The past year has been unprecedented in many ways however, it’s hit businesses in ways they have never imagined. In fact, many businesses were completely unprepared for a global pandemic. They lacked the infrastructure for remote work, the processes and automation for continued business activities when the office wasn’t open, and the cash reserves to survive in a closed economy.
It’s very important to think about your customers in the context above. Are they healthy coming out of the pandemic due to their preparation or business type? On the contrary, did it have a very significant, serious impact on their ability to survive? This type of analysis will allow you the ability to determine the best way to communicate with them during this time.
Regardless, the guiding principle to use during this time is empathy. Your communications, whether they are written or voice, need to lead from a place of understanding. Your customer might not be able to make payroll or could be close to losing their business. You will want to coach all of your employees, no matter their role, to be emphatic when communicating with customers.
When paired with empathetic communications, here are some tips for how you can help your customers through this critical time.
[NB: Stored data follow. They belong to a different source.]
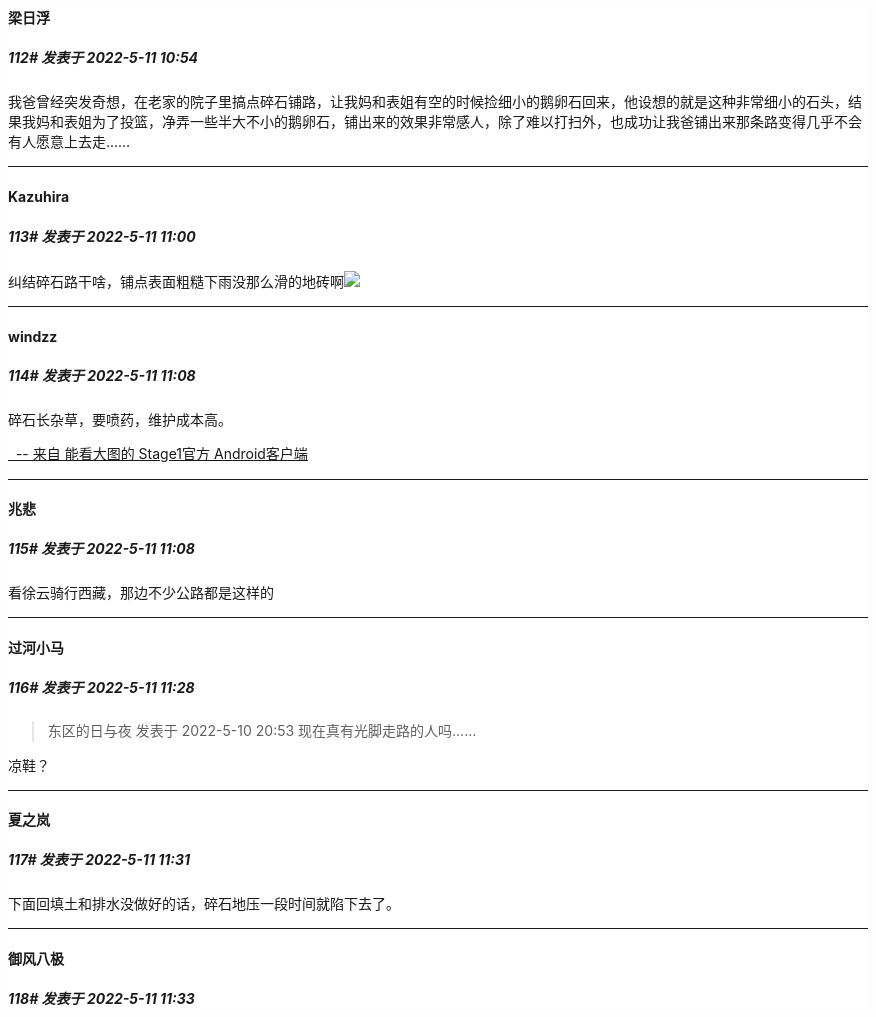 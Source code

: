 ####  梁日浮  
##### 112#       发表于 2022-5-11 10:54

我爸曾经突发奇想，在老家的院子里搞点碎石铺路，让我妈和表姐有空的时候捡细小的鹅卵石回来，他设想的就是这种非常细小的石头，结果我妈和表姐为了投篮，净弄一些半大不小的鹅卵石，铺出来的效果非常感人，除了难以打扫外，也成功让我爸铺出来那条路变得几乎不会有人愿意上去走……

*****

####  Kazuhira  
##### 113#       发表于 2022-5-11 11:00

纠结碎石路干啥，铺点表面粗糙下雨没那么滑的地砖啊<img src="https://static.saraba1st.com/image/smiley/face2017/021.png" referrerpolicy="no-referrer">



*****

####  windzz  
##### 114#       发表于 2022-5-11 11:08

碎石长杂草，要喷药，维护成本高。

[  -- 来自 能看大图的 Stage1官方 Android客户端](https://www.coolapk.com/apk/140634)

*****

####  兆悲  
##### 115#       发表于 2022-5-11 11:08

看徐云骑行西藏，那边不少公路都是这样的



*****

####  过河小马  
##### 116#       发表于 2022-5-11 11:28

<blockquote>东区的日与夜 发表于 2022-5-10 20:53
现在真有光脚走路的人吗……</blockquote>
凉鞋？

*****

####  夏之岚  
##### 117#       发表于 2022-5-11 11:31

下面回填土和排水没做好的话，碎石地压一段时间就陷下去了。



*****

####  御风八极  
##### 118#       发表于 2022-5-11 11:33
- Determine how your business can add more value. Perhaps you offer automation tools or additional payment acceptance methods they can leverage to keep their business going. Consider flexible payment options for the next 6 months to assist in improving their cash flow. Some businesses are offering free consulting to their customers via phone or web conference to provide them industry-specific feedback on how they can survive and thrive. The empathy and support you show now will have a lasting impact on the retention and satisfaction of your customers.
- Create new products or solutions. Market new products or solutions that are specifically catered to assisting your customers (and their customers) during the pandemic, at a time when they need you the most. Over the 10 months, there has been a lot of creativity and innovation in business. Think about how you can extend your product in a helpful way, that in turn, continues to build your revenue and customer retention. For example, many restaurant chains have created “ghost kitchens” that prepare food specifically for delivery with no in-restaurant service given the increases in food ordering. Others changed their manufacturing lines to produce sanitizers or masks. Think about how these innovations impact your software and if you need to roll out new products or features to care for these customers.
- Prioritize relationships over business. At this time, your customers need more support than any other time. It’s key to remember they are people—just like you and your employees. Make personal phone calls or send text messages to them—ask them what they need to keep surviving and identify how you can help. Encourage your employees to do the same. Look at the calls coming into customer service. Are there changes you can make, services you can offer or just a shoulder to lean on for the customers that have called in? Building empathetic relationships during the most difficult time will build a stronger bond than any marketing campaign you will ever run.
Your customers are the foundation of your business. Implement empathy in your communications and consider the tips above to see how you can maintain your base, increase retention and most of all—keep your customers in business.